Gregory Szorc's Digital Home

Network Events

March 18, 2015 at 02:25 PM | categories: Mozilla

The Firefox source repositories and automation have been closed the past few days due to a couple of outages.

Yesterday, aggregate CPU usage on many of the machines in the hg.mozilla.org cluster hit 100%. Previously, whenever hg.mozilla.org was under high load, we'd run out of network bandwidth before we ran out of CPU on the machines. In other words, Mercurial was generating data faster than the network could accept it.

When this happened, the service started issuing HTTP 503 Service Not Available responses. This is the universal server signal for I'm down, go away. Unfortunately, not all clients did this.

Parts of Firefox's release automation retried failing requests immediately, or with insufficient jitter in their backoff interval. Actively retrying requests against a server that's experiencing load issues only makes the problem worse. This effectively prolonged the outage.

Today, we had a similar but different network issue. The load balancer fronting hg.mozilla.org can only handle so much bandwidth. Today, we hit that limit. The load balancer started throttling connections. Load on hg.mozilla.org skyrocketed and request latency increased. From the perspective of clients, the service grinded to a halt.

hg.mozilla.org was partially sharing a load balancer with ftp.mozilla.org. That meant if one of the services experienced very high load, the other service could effectively be locked out of bandwidth. We saw this happening this morning. ftp.mozilla.org load was high (it looks like downloads of Firefox Developer Edition are a major contributor - these don't go through the CDN for reasons unknown to me) and there wasn't enough bandwidth to go around.

Separately today, hg.mozilla.org again hit 100% CPU. At that time, it also set a new record for network throughput: ~3 Gbps. It normally consumes between 200 and 500 Mbps, with periodic spikes to 750 Mbps. (Yesterday's event saw a spike to around ~2 Gbps.)

Going back through the hg.mozilla.org server logs, an offender is quite obvious. Before March 9, total outbound transfer for the build/tools repo was around 1 tebibyte per day. Starting on March 9, it increased to 3 tebibytes per day! This is quite remarkable, as a clone of this repo is only about 20 MiB. This means the repo was getting cloned about 150,000 times per day! (Note: I think all these numbers may be low by ~20% - stay tuned for the final analysis.)

2 TiB/day is statistically significant because we transfer less than 10 TiB/day across all of hg.mozilla.org. And, 1 TiB/day is close to 100 Mbps, assuming requests are evenly spread out (which of course they aren't).

Multiple things went wrong. If only one or two happened, we'd likely be fine. Maybe there would have been a short blip. But not the major event we've been firefighting the last ~24 hours.

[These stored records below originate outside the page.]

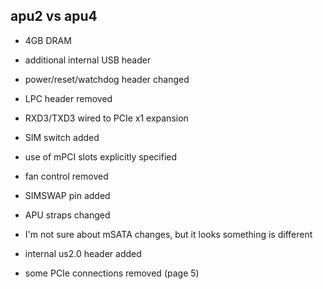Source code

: apu2 vs apu4
------------

- 4GB DRAM
- additional internal USB header

- power/reset/watchdog header changed
- LPC header removed
- RXD3/TXD3 wired to PCIe x1 expansion
- SIM switch added
- use of mPCI slots explicitly specified
- fan control removed
- SIMSWAP pin added
- APU straps changed
- I'm not sure about mSATA changes, but it looks something is different
- internal us2.0 header added
- some PCIe connections removed (page 5)
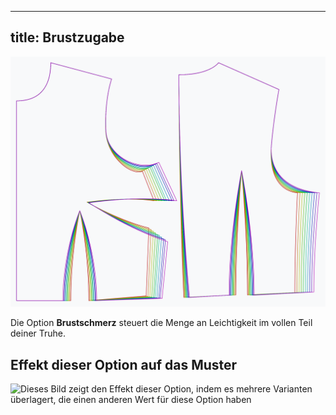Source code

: ***

## title: Brustzugabe

![Der Effekt der Brustpflegeoption auf das Muster](sample.png)

Die Option **Brustschmerz** steuert die Menge an Leichtigkeit im vollen Teil deiner Truhe.

## Effekt dieser Option auf das Muster

![Dieses Bild zeigt den Effekt dieser Option, indem es mehrere Varianten überlagert, die einen anderen Wert für diese Option haben](bella\_chestease\_sample.svg "Effekt dieser Option auf das Muster")
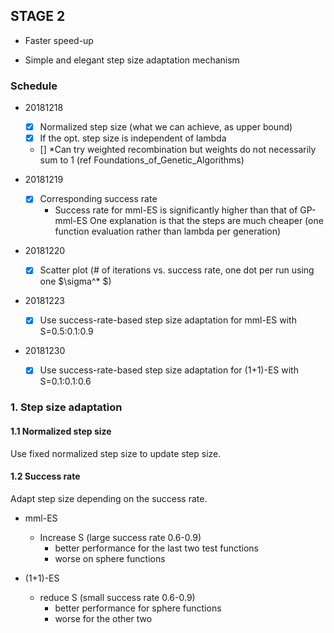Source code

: ## STAGE 2
- Faster speed-up

- Simple and elegant step size adaptation mechanism 

### Schedule 
- 20181218
	- [x] Normalized step size (what we can achieve, as upper bound)
	- [x] If the opt. step size is independent of lambda
	- [] \*Can try weighted recombination but weights do not necessarily sum to 1 (ref Foundations_of_Genetic_Algorithms) 

- 20181219
	- [x] Corresponding success rate 
		- Success rate for mml-ES is significantly higher than that of GP-mml-ES
		One explanation is that the steps are much cheaper (one function evaluation rather than lambda per generation)

- 20181220
	- [x] Scatter plot (\# of iterations vs. success rate, one dot per run using one $\sigma^* $)

- 20181223
	- [x] Use success-rate-based step size adaptation for mml-ES with S=0.5:0.1:0.9 

- 20181230
	- [x] Use success-rate-based step size adaptation for (1+1)-ES with S=0.1:0.1:0.6 





### 1. Step size adaptation 

#### 1.1 Normalized step size 

Use fixed normalized step size to update step size.	

#### 1.2 Success rate 

Adapt step size depending on the success rate.

- mml-ES

	- Increase S (large success rate 0.6-0.9)
		- better performance for the last two test functions 
		- worse on sphere functions


- (1+1)-ES

	- reduce S (small success rate 0.6-0.9)
		- better performance for sphere functions
		- worse for the other two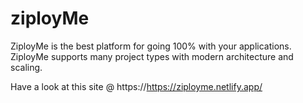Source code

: # ziployMe
ZiployMe is the best platform for going 100% with your applications. ZiployMe supports many project types with modern architecture and scaling.

Have a look at this site @ https://https://ziployme.netlify.app/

This post is only a summary of what went wrong. I'm sure there will be a post-mortem and that it will contain lots of details for those who want to know more.

Lost Productivity Due to Non-Unified Repositories

February 17, 2015 at 02:50 PM | categories: Mozilla

I'm currently working on annotating moz.build files with metadata that defines things like which bug component and code reviewers map to which files. It's going to enable a lot of awesomeness.

As part of this project, I'm implementing a new moz.build processing mode. Instead of reading moz.build files by traversing DIRS variables from previously-executed moz.build files, we're evaluating moz.build files according to filesystem topology. This has uncovered a few cases where a moz.build file errors because of assumptions that no longer hold. For example, for directories that are only active on Windows, the moz.build file might assume that if Windows is always true.

One such problem was with gfx/angle/srx/libGLESv2/moz.build. This file contained code similar to the following:

if CONFIG['IS_WINDOWS']:
    SOURCES += ['foo.cpp']
...
SOURCES['foo.cpp'].flags += ['-DBAR']

This always ran without issue because this moz.build was only included if building for Windows. This assumption is of course invalid when in filesystem traversal mode.

Anyway, as part of updating this trouble file, I lost maybe an hour of productivity. Here's how.

The top of the trouble moz.build file has a comment:

# Please note this file is autogenerated from generate_mozbuild.py,
# so do not modify it directly

OK. So, I need to modify generate_mozbuild.py. First thing's first: I need to locate it:

$ hg locate generate_mozbuild.py
gfx/skia/generate_mozbuild.py

So I load up this file. I see a main(). I run the script in my shell and get an error. Weird. I look around gfx/skia and see a README_MOZILLA file. I open it. README_MOZILLA contains some instructions. They aren't very good. I hop in #gfx on IRC and ask around. They tell me to do a Subversion clone of Skia and to check out the commit referenced in README_MOZILLA. There is no repo URL in README_MOZILLA. I search Google. I find a Git URL. I notice that README_MOZILLA contains a SHA-1 commit, not a Subversion integer revision. I figure the Git repo is what was meant. I clone the Git repo. I attempt to run the generation script referenced by README_MOZILLA. It fails. I ask again in #gfx. They are baffled at first. I dig around the source code. I see a reference in Skia's upstream code to a path that doesn't exist. I tell the #gfx people. They tell me sub-repos are likly involved and to use gclient to clone the repo. I search for the proper Skia source code docs and type the necessary gclient commands. (Fortunately I've used gclient before, so this wasn't completely alien to me.)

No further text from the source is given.